=== Section Start ===

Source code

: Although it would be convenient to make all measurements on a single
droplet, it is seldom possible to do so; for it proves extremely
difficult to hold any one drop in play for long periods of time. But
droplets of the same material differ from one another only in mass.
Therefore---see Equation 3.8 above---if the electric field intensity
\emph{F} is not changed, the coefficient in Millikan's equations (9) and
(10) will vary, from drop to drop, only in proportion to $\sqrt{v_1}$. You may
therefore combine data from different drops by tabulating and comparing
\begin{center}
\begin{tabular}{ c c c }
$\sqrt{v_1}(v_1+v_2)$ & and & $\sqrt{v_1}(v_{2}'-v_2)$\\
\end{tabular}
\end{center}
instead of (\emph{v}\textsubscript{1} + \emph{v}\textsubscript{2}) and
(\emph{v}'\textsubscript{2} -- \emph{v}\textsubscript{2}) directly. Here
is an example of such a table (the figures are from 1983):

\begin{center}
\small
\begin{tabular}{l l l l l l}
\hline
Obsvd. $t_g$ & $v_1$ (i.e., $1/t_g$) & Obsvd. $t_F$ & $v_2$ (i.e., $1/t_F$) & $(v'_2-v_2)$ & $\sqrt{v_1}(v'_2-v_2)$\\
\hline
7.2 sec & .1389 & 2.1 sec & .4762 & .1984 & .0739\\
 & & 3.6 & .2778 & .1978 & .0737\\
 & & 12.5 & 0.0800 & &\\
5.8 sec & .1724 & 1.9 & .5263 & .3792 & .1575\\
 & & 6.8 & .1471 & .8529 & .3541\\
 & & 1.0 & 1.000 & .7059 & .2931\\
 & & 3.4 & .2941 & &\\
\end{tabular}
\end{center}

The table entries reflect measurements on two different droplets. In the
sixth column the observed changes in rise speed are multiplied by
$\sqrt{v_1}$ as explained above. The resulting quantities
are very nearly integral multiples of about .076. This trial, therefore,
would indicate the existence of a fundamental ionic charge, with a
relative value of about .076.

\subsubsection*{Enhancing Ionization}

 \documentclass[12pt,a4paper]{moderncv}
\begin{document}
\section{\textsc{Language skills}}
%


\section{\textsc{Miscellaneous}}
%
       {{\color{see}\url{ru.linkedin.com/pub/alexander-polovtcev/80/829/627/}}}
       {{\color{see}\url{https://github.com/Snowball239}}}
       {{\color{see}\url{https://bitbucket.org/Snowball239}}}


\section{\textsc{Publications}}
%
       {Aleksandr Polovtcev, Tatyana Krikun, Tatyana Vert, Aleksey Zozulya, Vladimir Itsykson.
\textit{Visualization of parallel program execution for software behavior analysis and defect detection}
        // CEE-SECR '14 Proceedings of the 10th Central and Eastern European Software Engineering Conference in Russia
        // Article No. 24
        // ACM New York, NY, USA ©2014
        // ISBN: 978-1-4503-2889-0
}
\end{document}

=== Section End ===

HOW TO COMPLETE THIS TASK – Write out, unaltered, the lines from the opening of the listing through the line that includes "The table entries".

ANSWER TO THIS PROBLEM –
Source code

: Although it would be convenient to make all measurements on a single
droplet, it is seldom possible to do so; for it proves extremely
difficult to hold any one drop in play for long periods of time. But
droplets of the same material differ from one another only in mass.
Therefore---see Equation 3.8 above---if the electric field intensity
\emph{F} is not changed, the coefficient in Millikan's equations (9) and
(10) will vary, from drop to drop, only in proportion to $\sqrt{v_1}$. You may
therefore combine data from different drops by tabulating and comparing
\begin{center}
\begin{tabular}{ c c c }
$\sqrt{v_1}(v_1+v_2)$ & and & $\sqrt{v_1}(v_{2}'-v_2)$\\
\end{tabular}
\end{center}
instead of (\emph{v}\textsubscript{1} + \emph{v}\textsubscript{2}) and
(\emph{v}'\textsubscript{2} -- \emph{v}\textsubscript{2}) directly. Here
is an example of such a table (the figures are from 1983):

\begin{center}
\small
\begin{tabular}{l l l l l l}
\hline
Obsvd. $t_g$ & $v_1$ (i.e., $1/t_g$) & Obsvd. $t_F$ & $v_2$ (i.e., $1/t_F$) & $(v'_2-v_2)$ & $\sqrt{v_1}(v'_2-v_2)$\\
\hline
7.2 sec & .1389 & 2.1 sec & .4762 & .1984 & .0739\\
 & & 3.6 & .2778 & .1978 & .0737\\
 & & 12.5 & 0.0800 & &\\
5.8 sec & .1724 & 1.9 & .5263 & .3792 & .1575\\
 & & 6.8 & .1471 & .8529 & .3541\\
 & & 1.0 & 1.000 & .7059 & .2931\\
 & & 3.4 & .2941 & &\\
\end{tabular}
\end{center}

The table entries reflect measurements on two different droplets. In the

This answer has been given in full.